Exercise directions >> Only these lines, please: the first one of the records through the one containing "Trường hợp sau", retyped exactly, both ends included and pictures omitted.

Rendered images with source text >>
#####
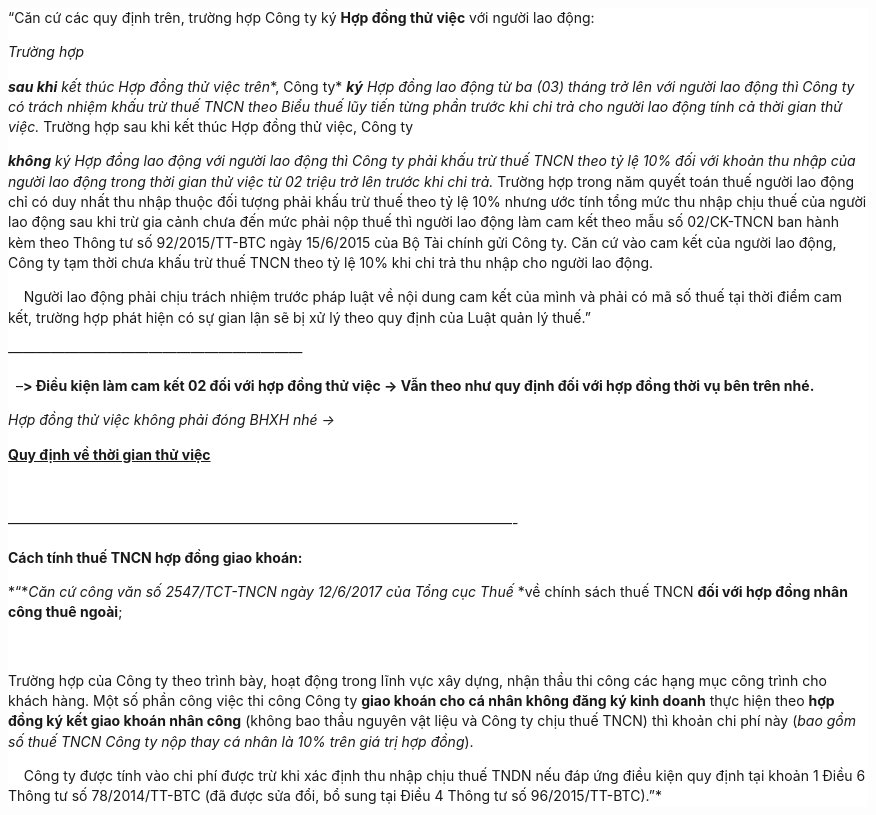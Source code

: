 “Căn cứ các quy định trên, trường hợp Công ty ký **Hợp đồng thử việc** với người lao động:


*Trường hợp* 

***sau khi** kết thúc Hợp đồng thử việc trên**, Công ty* ***ký** Hợp đồng lao động từ ba (03) tháng trở lên* *với người lao động thì Công ty có trách nhiệm khấu trừ thuế TNCN theo Biểu thuế lũy tiến từng phần trước khi chi trả cho người lao động tính cả thời gian thử việc.*
 Trường hợp sau khi kết thúc Hợp đồng thử việc, Công ty 

***không** ký Hợp đồng lao động* *với người lao động thì Công ty phải khấu trừ thuế TNCN theo tỷ lệ 10% đối với khoản thu nhập của người lao động trong thời gian thử việc từ 02 triệu trở lên trước khi chi trả.*
 Trường hợp trong năm quyết toán thuế người lao động chỉ có duy nhất thu nhập thuộc đối tượng phải khấu trừ thuế theo tỷ lệ 10% nhưng ước tính tổng mức thu nhập chịu thuế của người lao động sau khi trừ gia cảnh chưa đến mức phải nộp thuế thì người lao động làm cam kết theo mẫu số 02/CK-TNCN ban hành kèm theo Thông tư số 92/2015/TT-BTC ngày 15/6/2015 của Bộ Tài chính gửi Công ty. Căn cứ vào cam kết của người lao động, Công ty tạm thời chưa khấu trừ thuế TNCN theo tỷ lệ 10% khi chi trả thu nhập cho người lao động.  

     Người lao động phải chịu trách nhiệm trước pháp luật về nội dung cam kết của mình và phải có mã số thuế tại thời điểm cam kết, trường hợp phát hiện có sự gian lận sẽ bị xử lý theo quy định của Luật quản lý thuế.”



*—————————————————————*  

  
–**> Điều kiện làm cam kết 02 đối với hợp đồng thử việc -> Vẫn theo như quy định đối với hợp đồng thời vụ bên trên nhé.**



  

*Hợp đồng thử việc không phải đóng BHXH* *nhé ->*   

**[Quy định về thời gian thử việc](# "quy định về thời gian thử việc")**  

  





  

 ————————————————————————————————————-

  

**Cách tính thuế TNCN hợp đồng giao khoán:**

*“**Căn cứ công văn số 2547/TCT-TNCN ngày 12/6/2017 của Tổng cục Thuế* *về chính sách thuế TNCN **đối với hợp đồng nhân công thuê ngoài**;  

    

 Trường hợp của Công ty theo trình bày, hoạt động trong lĩnh vực xây dựng, nhận thầu thi công các hạng mục công trình cho khách hàng. Một số phần công việc thi công Công ty **giao khoán cho cá nhân không đăng ký kinh doanh** thực hiện theo **hợp đồng ký kết giao khoán nhân công** (không bao thầu nguyên vật liệu và Công ty chịu thuế TNCN) thì khoản chi phí này (**bao gồm* *số thuế TNCN Công ty nộp thay cá nhân* *là 10% trên giá trị hợp đồng**).  

     Công ty được tính vào chi phí được trừ khi xác định thu nhập chịu thuế TNDN nếu đáp ứng điều kiện quy định tại khoản 1 Điều 6 Thông tư số 78/2014/TT-BTC (đã được sửa đổi, bổ sung tại Điều 4 Thông tư số 96/2015/TT-BTC).”*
#####
Exercise solution >>
Source code

: “Căn cứ các quy định trên, trường hợp Công ty ký **Hợp đồng thử việc** với người lao động:


*Trường hợp* 

***sau khi** kết thúc Hợp đồng thử việc trên**, Công ty* ***ký** Hợp đồng lao động từ ba (03) tháng trở lên* *với người lao động thì Công ty có trách nhiệm khấu trừ thuế TNCN theo Biểu thuế lũy tiến từng phần trước khi chi trả cho người lao động tính cả thời gian thử việc.*
 Trường hợp sau khi kết thúc Hợp đồng thử việc, Công ty 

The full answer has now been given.